Amarillo is home to one of these unique designations. The U.S. Route 66 Sixth Street Historic District is a 13-block stretch between Georgia and Forrest Avenues that provides a perfectly “populated” break for your trip across the Texas section of Route 66.
Situated on a section of city’s Sixth Street (also called 6thAvenue…but that must not have been as catchy) that temporarily merged with the well-traveled Route 66, this stop is far from being your typical Route ghost town.
The district and its surrounding San Jacinto neighborhood was originally a streetcar suburb located west of Amarillo’s main business district.
A member of the National Register of Historic Places since 1994, it includes Amarillo’s most intact collection of commercial buildings from the Route’s heyday. Architecture lovers will spot elements of Spanish Revival, Art Deco and Art Modern designs.

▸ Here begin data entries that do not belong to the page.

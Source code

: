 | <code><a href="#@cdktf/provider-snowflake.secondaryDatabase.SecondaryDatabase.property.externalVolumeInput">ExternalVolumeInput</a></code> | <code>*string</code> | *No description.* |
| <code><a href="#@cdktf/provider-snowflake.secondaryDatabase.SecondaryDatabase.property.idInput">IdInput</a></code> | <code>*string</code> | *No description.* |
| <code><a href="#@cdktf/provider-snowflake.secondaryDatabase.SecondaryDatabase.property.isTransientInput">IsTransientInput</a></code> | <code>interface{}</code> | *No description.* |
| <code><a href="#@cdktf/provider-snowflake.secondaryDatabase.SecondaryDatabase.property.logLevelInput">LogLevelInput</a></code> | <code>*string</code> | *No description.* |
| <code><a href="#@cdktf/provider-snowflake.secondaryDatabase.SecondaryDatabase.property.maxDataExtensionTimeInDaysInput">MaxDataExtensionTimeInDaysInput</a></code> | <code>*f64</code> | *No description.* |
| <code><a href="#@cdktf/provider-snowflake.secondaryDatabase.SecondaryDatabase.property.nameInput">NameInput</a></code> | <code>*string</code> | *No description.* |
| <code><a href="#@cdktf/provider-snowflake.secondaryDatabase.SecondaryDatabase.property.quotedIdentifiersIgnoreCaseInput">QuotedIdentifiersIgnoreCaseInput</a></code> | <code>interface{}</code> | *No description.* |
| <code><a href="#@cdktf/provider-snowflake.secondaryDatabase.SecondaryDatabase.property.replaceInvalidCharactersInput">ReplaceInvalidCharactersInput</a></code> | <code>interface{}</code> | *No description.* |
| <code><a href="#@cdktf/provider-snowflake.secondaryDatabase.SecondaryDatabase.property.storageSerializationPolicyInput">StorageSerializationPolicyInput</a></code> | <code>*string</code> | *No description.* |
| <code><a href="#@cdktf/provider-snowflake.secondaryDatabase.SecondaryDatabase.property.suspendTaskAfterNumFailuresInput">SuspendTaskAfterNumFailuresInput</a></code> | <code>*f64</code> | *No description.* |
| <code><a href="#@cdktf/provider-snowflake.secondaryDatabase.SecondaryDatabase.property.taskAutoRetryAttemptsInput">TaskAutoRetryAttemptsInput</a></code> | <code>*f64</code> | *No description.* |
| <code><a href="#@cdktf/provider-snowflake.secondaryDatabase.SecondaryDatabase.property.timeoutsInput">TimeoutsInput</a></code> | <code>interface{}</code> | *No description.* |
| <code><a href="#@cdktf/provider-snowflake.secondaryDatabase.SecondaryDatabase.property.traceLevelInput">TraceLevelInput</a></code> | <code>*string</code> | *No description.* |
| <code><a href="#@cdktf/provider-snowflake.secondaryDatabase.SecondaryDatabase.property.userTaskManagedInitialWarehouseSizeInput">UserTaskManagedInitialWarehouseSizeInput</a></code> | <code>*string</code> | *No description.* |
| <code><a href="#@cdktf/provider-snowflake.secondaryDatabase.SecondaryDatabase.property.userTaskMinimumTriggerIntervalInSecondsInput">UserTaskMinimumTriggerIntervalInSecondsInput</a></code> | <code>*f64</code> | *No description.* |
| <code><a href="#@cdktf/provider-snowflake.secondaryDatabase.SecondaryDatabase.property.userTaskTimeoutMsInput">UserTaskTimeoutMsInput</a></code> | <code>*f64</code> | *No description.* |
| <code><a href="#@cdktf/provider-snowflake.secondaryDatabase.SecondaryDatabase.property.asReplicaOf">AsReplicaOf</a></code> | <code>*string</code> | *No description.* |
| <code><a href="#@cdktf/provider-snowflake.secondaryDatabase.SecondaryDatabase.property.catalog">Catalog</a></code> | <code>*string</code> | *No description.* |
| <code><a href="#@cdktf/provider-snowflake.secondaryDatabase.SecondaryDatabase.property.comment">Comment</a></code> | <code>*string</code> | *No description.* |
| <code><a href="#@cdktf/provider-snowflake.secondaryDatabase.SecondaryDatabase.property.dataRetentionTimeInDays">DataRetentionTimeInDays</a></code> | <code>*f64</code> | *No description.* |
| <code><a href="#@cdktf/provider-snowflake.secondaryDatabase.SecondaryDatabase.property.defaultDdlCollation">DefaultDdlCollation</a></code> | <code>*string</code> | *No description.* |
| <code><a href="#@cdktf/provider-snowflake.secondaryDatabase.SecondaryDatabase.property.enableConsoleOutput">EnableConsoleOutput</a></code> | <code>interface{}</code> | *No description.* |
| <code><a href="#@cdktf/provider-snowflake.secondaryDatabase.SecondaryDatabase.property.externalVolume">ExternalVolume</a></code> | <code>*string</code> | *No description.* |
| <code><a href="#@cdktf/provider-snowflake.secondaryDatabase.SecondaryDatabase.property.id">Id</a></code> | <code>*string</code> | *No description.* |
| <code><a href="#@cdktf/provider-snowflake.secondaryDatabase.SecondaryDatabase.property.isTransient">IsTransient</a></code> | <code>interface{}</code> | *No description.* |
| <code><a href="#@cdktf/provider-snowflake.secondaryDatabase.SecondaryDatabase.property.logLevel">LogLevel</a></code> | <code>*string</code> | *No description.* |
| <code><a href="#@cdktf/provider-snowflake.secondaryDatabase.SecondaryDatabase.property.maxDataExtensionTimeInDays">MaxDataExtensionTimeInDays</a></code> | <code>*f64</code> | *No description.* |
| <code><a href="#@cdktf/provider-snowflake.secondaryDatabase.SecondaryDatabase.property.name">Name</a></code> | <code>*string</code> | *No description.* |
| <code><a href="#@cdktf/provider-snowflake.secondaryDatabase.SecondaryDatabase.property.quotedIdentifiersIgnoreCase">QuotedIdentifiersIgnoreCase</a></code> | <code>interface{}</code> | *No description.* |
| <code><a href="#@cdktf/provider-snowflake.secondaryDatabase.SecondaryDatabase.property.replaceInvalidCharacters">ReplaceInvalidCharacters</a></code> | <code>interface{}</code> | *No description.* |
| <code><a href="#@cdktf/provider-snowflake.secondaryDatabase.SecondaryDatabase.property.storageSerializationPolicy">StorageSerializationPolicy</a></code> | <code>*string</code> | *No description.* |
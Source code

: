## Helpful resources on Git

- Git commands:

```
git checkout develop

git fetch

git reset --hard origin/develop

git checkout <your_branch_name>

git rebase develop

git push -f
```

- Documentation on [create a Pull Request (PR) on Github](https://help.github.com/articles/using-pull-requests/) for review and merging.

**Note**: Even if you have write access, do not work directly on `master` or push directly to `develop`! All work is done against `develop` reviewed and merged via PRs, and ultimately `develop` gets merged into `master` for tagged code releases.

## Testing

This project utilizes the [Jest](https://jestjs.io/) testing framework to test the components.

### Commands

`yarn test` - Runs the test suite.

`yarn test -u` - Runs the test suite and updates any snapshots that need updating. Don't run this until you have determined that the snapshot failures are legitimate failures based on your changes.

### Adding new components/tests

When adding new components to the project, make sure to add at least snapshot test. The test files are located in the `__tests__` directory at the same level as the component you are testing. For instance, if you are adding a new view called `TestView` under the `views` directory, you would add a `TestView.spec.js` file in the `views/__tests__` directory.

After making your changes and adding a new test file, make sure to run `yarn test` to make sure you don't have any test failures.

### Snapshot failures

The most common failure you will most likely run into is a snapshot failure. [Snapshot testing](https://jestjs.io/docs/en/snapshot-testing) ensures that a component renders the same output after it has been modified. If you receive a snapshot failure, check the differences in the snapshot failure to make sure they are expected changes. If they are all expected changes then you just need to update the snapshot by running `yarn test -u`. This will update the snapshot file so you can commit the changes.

The Bussey Buildings (originally home of the first licensed beauty school in Texas), and Borden’s Heap-O-Cream (one of a chain of dairy product stores) are just two examples of historic buildings that have found new life in the district that now includes over one mile of art galleries, restaurants, antique stores, specialty shops and bars.
The Natatorium, which is easy to spot because of its castle-like roof crenelations, was formerly an indoor swimming pool converted into a ballroom when Route 66 came to town. One of the hot spots in the area, it featured performers like Duke Ellington and Tommy Dorsey. It even had an underground tunnel to the Alamo bar next door. Now the large space offers shopping from over 100 vendors of antiques, handcrafts, jewelry and home decor.
My daughter and I love antique and vintage shops, so we started our venture at Antiques Plus (2712 SW 6th Street) at one end of the district with a plan to take them all in order. We were immediately charmed by this beautiful shop. Antiques for me, and vintage clothing for her…and a comfortable place for my patient husband to sit and wait for us! Her selection was reasonably priced, and the sweet, chatty manager behind the register had great recommendations for our visit to the district.
If you’re an antique lover, art collector or just love browsing interesting shops, you definitely want to add this district to your Route 66 itinerary.
There is no shortage of shops to visit and enjoy and we soon found that many were not only dog-friendly, but had official canine greeters as well. One of the most well-known is Lady at the Lile Gallery. You may have come to browse the inventive art (including items made from chipped off paint from the Cadillac Ranch), but Lady will certainly get the majority of your attention. Not surprisingly, the owner told us that many people come by just to meet or visit with the sweet pup.
Luckily, there are plenty of cafes and restaurants to choose from when your feet need a break: Mexican, burgers, pub grub, barbecue and more. And if your shopping hours take you into the evening, you’ll want to choose one of the venues that also offer live music.
The Blue Crane Bakery (2332 SW 6th) got a unanimous thumbs-up from everyone in our family. We stopped by this hip, family-owned bakery at the end of a long day to pick up a sweet treat after a long day of playing tourist. Their freshly made Italian sodas are worth the stop alone, let me tell ya!